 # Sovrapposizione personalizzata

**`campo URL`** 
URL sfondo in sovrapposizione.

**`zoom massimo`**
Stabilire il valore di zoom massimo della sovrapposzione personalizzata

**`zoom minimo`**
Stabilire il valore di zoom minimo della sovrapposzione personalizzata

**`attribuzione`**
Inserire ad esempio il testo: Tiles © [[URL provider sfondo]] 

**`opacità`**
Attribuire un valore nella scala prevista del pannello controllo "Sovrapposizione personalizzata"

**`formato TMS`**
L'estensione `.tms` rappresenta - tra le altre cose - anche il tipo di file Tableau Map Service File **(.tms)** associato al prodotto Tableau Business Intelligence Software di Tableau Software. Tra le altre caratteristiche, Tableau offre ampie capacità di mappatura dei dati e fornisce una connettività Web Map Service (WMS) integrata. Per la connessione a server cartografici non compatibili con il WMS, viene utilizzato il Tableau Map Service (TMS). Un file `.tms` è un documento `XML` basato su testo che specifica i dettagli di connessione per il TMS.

****************

--- Work instructions ---
Please output the listing above exactly, every line included.

--- Final answer ---
 # Sovrapposizione personalizzata

**`campo URL`** 
URL sfondo in sovrapposizione.

**`zoom massimo`**
Stabilire il valore di zoom massimo della sovrapposzione personalizzata

**`zoom minimo`**
Stabilire il valore di zoom minimo della sovrapposzione personalizzata

**`attribuzione`**
Inserire ad esempio il testo: Tiles © [[URL provider sfondo]] 

**`opacità`**
Attribuire un valore nella scala prevista del pannello controllo "Sovrapposizione personalizzata"

**`formato TMS`**
L'estensione `.tms` rappresenta - tra le altre cose - anche il tipo di file Tableau Map Service File **(.tms)** associato al prodotto Tableau Business Intelligence Software di Tableau Software. Tra le altre caratteristiche, Tableau offre ampie capacità di mappatura dei dati e fornisce una connettività Web Map Service (WMS) integrata. Per la connessione a server cartografici non compatibili con il WMS, viene utilizzato il Tableau Map Service (TMS). Un file `.tms` è un documento `XML` basato su testo che specifica i dettagli di connessione per il TMS.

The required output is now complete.